Monday, May 9, 2011

"the saddest thing in life..."

the following, an excerpt from joan chittister's book, welcome to the wisdom of the word, describes an awesomely gifted person who is as loved by me as i seem to be persona non-exista to him:

It isn't that he wasn't bright enough.
Nonsense.
He was one of the smartest people I ever met.
He had years of academic success.
He had a fine reputation as a teacher.
He certainly had the right pedigree, academically & socially.
BUT
whatever the cosmetics, he was never really happy -
always dissatisfied
always stuck
always wanting more.

What he was, it seems, never quite equaled his image of himself and what he wanted to be.

Shakespeare described the type centuries ago ~ "desiring this one's art and that one's scope."

It wasn't so much that people discounted him; it was that he was never good enough for himself.

Standing next to him, you could almost feel the restless rage that ate away at his soul.

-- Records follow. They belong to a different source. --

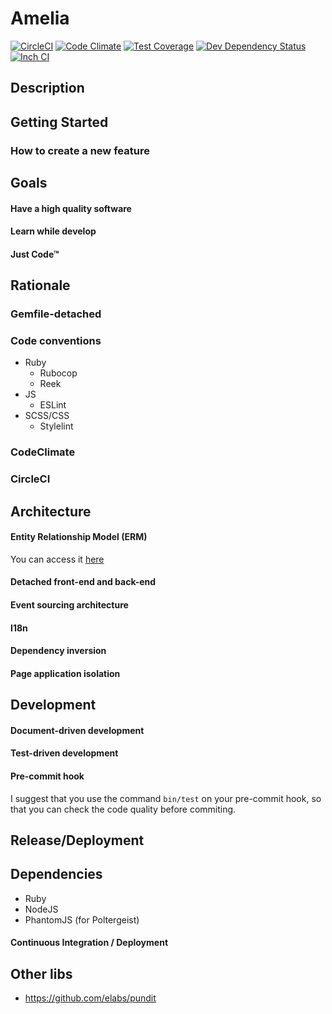 # Amelia

[![CircleCI](https://circleci.com/gh/kriansa/amelia.svg?style=svg)](https://circleci.com/gh/kriansa/amelia)
[![Code Climate](https://codeclimate.com/github/kriansa/amelia/badges/gpa.svg)](https://codeclimate.com/github/kriansa/amelia)
[![Test Coverage](https://codeclimate.com/github/kriansa/amelia/badges/coverage.svg)](https://codeclimate.com/github/kriansa/amelia/coverage)
[![Dev Dependency Status](https://david-dm.org/kriansa/amelia/status.svg)](https://david-dm.org/kriansa/amelia#info=dependencies&view=list)
[![Inch CI](https://inch-ci.org/github/kriansa/amelia.svg?branch=master)](https://inch-ci.org/github/kriansa/amelia)

## Description

## Getting Started

### How to create a new feature

## Goals

#### Have a high quality software
#### Learn while develop
#### Just Code™

## Rationale

### Gemfile-detached

### Code conventions

* Ruby
  * Rubocop
  * Reek
* JS
  * ESLint
* SCSS/CSS
  * Stylelint

### CodeClimate

### CircleCI

## Architecture

#### Entity Relationship Model (ERM)

You can access it [here](doc/tables.md)

#### Detached front-end and back-end
#### Event sourcing architecture
#### I18n
#### Dependency inversion
#### Page application isolation

## Development

#### Document-driven development
#### Test-driven development

#### Pre-commit hook

I suggest that you use the command `bin/test` on your pre-commit hook, so that you can check the code quality before commiting.

## Release/Deployment

## Dependencies

* Ruby
* NodeJS
* PhantomJS (for Poltergeist)

#### Continuous Integration / Deployment

## Other libs

* https://github.com/elabs/pundit
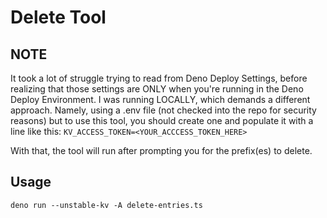 # Delete Tool

## NOTE

It took a lot of struggle trying to read from Deno Deploy Settings, before
realizing that those settings are ONLY when you're running in the Deno Deploy
Environment. I was running LOCALLY, which demands a different approach. Namely,
using a .env file (not checked into the repo for security reasons) but to use
this tool, you should create one and populate it with a line like this:
`KV_ACCESS_TOKEN=<YOUR_ACCCESS_TOKEN_HERE>`

With that, the tool will run after prompting you for the prefix(es) to delete.

## Usage
`deno run --unstable-kv -A delete-entries.ts`
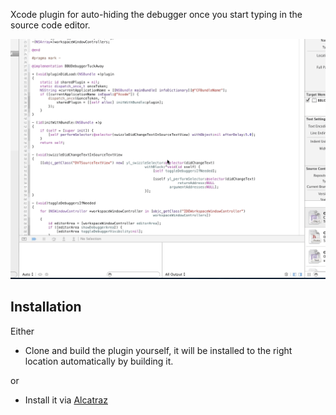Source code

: Xcode plugin for auto-hiding the debugger once you start typing in the source code editor.

![](plugin.gif)

## Installation

Either 

- Clone and build the plugin yourself, it will be installed to the right location automatically by building it.

or

- Install it via [Alcatraz](http://mneorr.github.io/Alcatraz/)

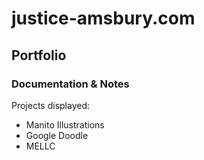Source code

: # justice-amsbury.com

## Portfolio


### Documentation & Notes

Projects displayed:
- Manito Illustrations
- Google Doodle
- MELLC
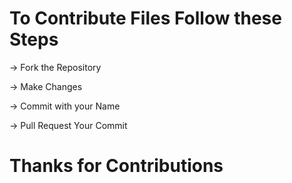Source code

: # To Contribute Files Follow these Steps

-> Fork the Repository 

-> Make Changes 

-> Commit with your Name

-> Pull Request Your Commit

# Thanks for Contributions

He carried an air of perpetual distain, a kind of groundless anger at those who refused to recognize in him what he thought himself to be. He hungered for the world to attest that he was what he clearly was not.

He was stuck.

He could not be what he wanted to be. He did not want to be what he was, however excellent that might look to others. Instead, he drifted between the two, unhappy because of what he could not do, refusing to be satisfied with what he could.

But the wanting ate him up, consumed him, made him small when he could have been great.

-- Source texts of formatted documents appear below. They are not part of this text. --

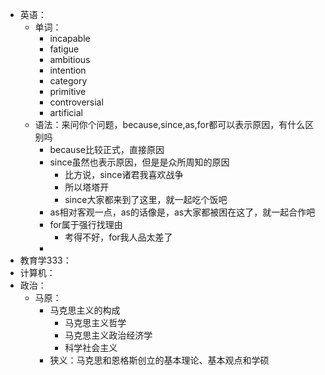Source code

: - 英语：
	- 单词：
		- incapable
		- fatigue
		- ambitious
		- intention
		- category
		- primitive
		- controversial
		- artificial
	- 语法：来问你个问题，because,since,as,for都可以表示原因，有什么区别吗
		- because比较正式，直接原因
		- since虽然也表示原因，但是是众所周知的原因
			- 比方说，since诸君我喜欢战争
			- 所以塔塔开
			- since大家都来到了这里，就一起吃个饭吧
		- as相对客观一点，as的话像是，as大家都被困在这了，就一起合作吧
		- for属于强行找理由
			- 考得不好，for我人品太差了
		-
- 教育学333：
- 计算机：
- 政治：
	- 马原：
		- 马克思主义的构成
			- 马克思主义哲学
			- 马克思主义政治经济学
			- 科学社会主义
		- 狭义：马克思和恩格斯创立的基本理论、基本观点和学硕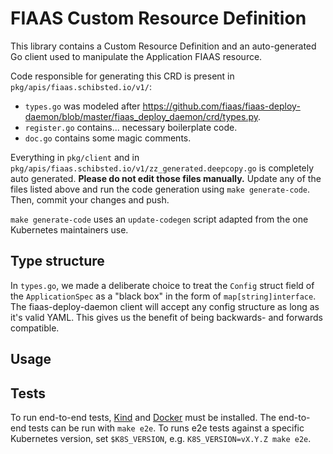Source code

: # FIAAS Custom Resource Definition

This library contains a Custom Resource Definition and an auto-generated Go client used to manipulate the Application FIAAS resource.

Code responsible for generating this CRD is present in `pkg/apis/fiaas.schibsted.io/v1/`:

- `types.go` was modeled after https://github.com/fiaas/fiaas-deploy-daemon/blob/master/fiaas_deploy_daemon/crd/types.py.
- `register.go` contains... necessary boilerplate code.
- `doc.go` contains some magic comments.

Everything in `pkg/client` and in `pkg/apis/fiaas.schibsted.io/v1/zz_generated.deepcopy.go` is completely auto generated. **Please do not edit those files manually.** Update any of the files listed above and run the code generation using `make generate-code`. Then, commit your changes and push.

`make generate-code` uses an `update-codegen` script adapted from the one Kubernetes maintainers use.

## Type structure

In `types.go`, we made a deliberate choice to treat the `Config` struct field of the `ApplicationSpec` as a "black box" in the form of `map[string]interface`. The fiaas-deploy-daemon client will accept any config structure as long as it's valid YAML. This gives us the benefit of being backwards- and forwards compatible.

## Usage

<!-- TODO: Add example code -->


## Tests

To run end-to-end tests, [Kind](https://github.com/kubernetes-sigs/kind#installation-and-usage) and [Docker](https://docs.docker.com/install/) must be installed. The end-to-end tests can be run with `make e2e`. To runs e2e tests against a specific Kubernetes version, set `$K8S_VERSION`, e.g. `K8S_VERSION=vX.Y.Z make e2e`.
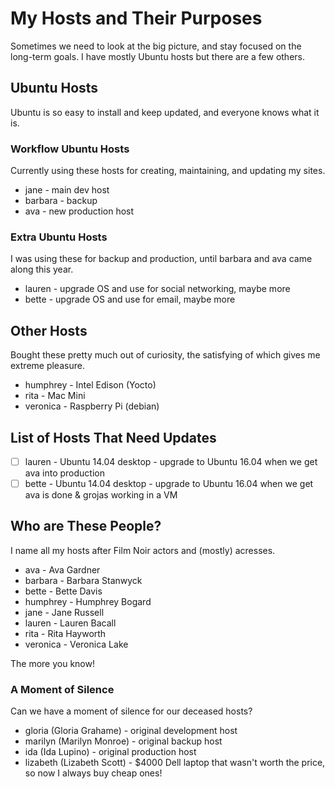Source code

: 
# My Hosts and Their Purposes

Sometimes we need to look at the big picture, and stay focused on the long-term goals.
I have mostly Ubuntu hosts but there are a few others.

## Ubuntu Hosts

Ubuntu is so easy to install and keep updated, and everyone knows what it is.

### Workflow Ubuntu Hosts

Currently using these hosts for creating, maintaining, and updating my sites.

* jane - main dev host
* barbara - backup
* ava - new production host

### Extra Ubuntu Hosts

I was using these for backup and production, until barbara and ava came along this year.

* lauren - upgrade OS and use for social networking, maybe more
* bette - upgrade OS and use for email, maybe more

## Other Hosts

Bought these pretty much out of curiosity, the satisfying of which gives me extreme pleasure.

* humphrey - Intel Edison (Yocto)
* rita - Mac Mini
* veronica - Raspberry Pi (debian)

## List of Hosts That Need Updates

- [ ] lauren - Ubuntu 14.04 desktop - upgrade to Ubuntu 16.04 when we get ava into production
- [ ] bette - Ubuntu 14.04 desktop - upgrade to Ubuntu 16.04 when we get ava is done & grojas working in a VM

## Who are These People?

I name all my hosts after Film Noir actors and (mostly) acresses.

* ava - Ava Gardner
* barbara - Barbara Stanwyck
* bette - Bette Davis
* humphrey - Humphrey Bogard
* jane - Jane Russell
* lauren - Lauren Bacall
* rita - Rita Hayworth
* veronica - Veronica Lake

The more you know!

### A Moment of Silence

Can we have a moment of silence for our deceased hosts?

* gloria (Gloria Grahame) - original development host
* marilyn (Marilyn Monroe) - original backup host
* ida (Ida Lupino) - original production host
* lizabeth (Lizabeth Scott) - $4000 Dell laptop that wasn't worth the price, so now I always buy cheap ones!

He didn't want to be a teacher; he wanted to be an administrator.

He didn't want to be a theorist; he wanted to be an executive.

And he never got to be either.

He was, without doubt, an invaluable resource on anyone's committee, on anyone's staff, on anyone's board. But what he definitely did NOT want to be was one of the team - any team. He wanted to be the STANDOUT BEST.

Instead, he became a study of what happens when we reflect parts of ourselves and leave the whole of ourselves untouched, undeveloped.


all of which reminds me of the great quote near the end of robert deniro's timeless classic, a bronx tale ~ the saddest thing in this world is wasted talent.

in this moment, am recording my vow to use the talent i have, however great or small it might be.

as joan c. said later in her book ~ We don't have to be stuck in the dregs of life. We don't have to pine away, wanting to be what we aren't. We don't have to wonder if what we have to give to the world is worth giving. BUT we do have to do something with the gifts we have OR risk the loss of them eventually.

rejoice in what i am, in what i can be, what i am called to be.